Records shown ▸
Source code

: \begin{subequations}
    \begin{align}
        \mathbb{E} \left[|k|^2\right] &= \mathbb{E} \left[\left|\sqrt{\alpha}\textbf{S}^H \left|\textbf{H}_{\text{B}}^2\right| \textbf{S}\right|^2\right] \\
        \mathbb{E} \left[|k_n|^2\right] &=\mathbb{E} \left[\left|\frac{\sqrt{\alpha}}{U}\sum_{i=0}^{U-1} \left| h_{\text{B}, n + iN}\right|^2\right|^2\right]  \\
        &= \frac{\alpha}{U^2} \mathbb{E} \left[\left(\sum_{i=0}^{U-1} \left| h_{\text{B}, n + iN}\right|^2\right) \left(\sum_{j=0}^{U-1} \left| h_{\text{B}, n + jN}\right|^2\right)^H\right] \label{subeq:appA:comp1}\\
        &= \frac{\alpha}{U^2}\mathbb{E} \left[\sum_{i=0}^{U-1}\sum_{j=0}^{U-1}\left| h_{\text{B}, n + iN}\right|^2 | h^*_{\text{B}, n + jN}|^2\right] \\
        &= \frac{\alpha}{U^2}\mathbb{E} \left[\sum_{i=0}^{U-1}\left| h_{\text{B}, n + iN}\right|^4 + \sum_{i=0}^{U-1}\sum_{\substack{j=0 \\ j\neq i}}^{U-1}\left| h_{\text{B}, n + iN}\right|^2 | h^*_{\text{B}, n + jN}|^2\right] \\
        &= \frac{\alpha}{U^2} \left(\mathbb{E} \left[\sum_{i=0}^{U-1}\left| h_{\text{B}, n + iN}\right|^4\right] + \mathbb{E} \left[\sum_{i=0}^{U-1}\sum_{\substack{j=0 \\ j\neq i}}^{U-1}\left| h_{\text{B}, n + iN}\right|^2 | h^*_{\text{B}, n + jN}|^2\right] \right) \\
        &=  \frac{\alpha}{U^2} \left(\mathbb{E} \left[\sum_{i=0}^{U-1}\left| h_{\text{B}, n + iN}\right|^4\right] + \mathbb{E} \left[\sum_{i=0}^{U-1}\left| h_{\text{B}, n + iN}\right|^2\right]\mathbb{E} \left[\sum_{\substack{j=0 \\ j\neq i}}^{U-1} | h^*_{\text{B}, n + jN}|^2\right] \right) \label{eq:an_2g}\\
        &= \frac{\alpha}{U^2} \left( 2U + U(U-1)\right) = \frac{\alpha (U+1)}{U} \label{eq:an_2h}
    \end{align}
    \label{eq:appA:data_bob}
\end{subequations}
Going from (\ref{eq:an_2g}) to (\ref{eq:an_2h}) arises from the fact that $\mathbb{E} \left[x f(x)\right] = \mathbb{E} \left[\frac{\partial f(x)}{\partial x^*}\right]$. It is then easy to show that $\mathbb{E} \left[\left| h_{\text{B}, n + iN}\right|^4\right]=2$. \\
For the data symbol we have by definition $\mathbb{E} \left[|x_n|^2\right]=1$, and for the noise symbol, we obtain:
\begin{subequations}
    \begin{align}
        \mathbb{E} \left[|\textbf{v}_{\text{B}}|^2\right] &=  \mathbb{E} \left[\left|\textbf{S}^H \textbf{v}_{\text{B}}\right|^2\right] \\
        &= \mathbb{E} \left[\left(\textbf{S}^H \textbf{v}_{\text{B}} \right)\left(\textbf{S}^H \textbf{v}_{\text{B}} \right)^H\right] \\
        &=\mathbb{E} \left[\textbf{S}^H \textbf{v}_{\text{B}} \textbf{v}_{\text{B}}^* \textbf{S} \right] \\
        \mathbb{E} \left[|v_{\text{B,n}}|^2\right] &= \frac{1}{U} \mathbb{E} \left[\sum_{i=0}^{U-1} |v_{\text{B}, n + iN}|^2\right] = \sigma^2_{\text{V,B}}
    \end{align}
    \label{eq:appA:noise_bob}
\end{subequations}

Your task ▸ Report the number of lines of the listing above that hold the string "label", with no other text.

The answer ▸ 5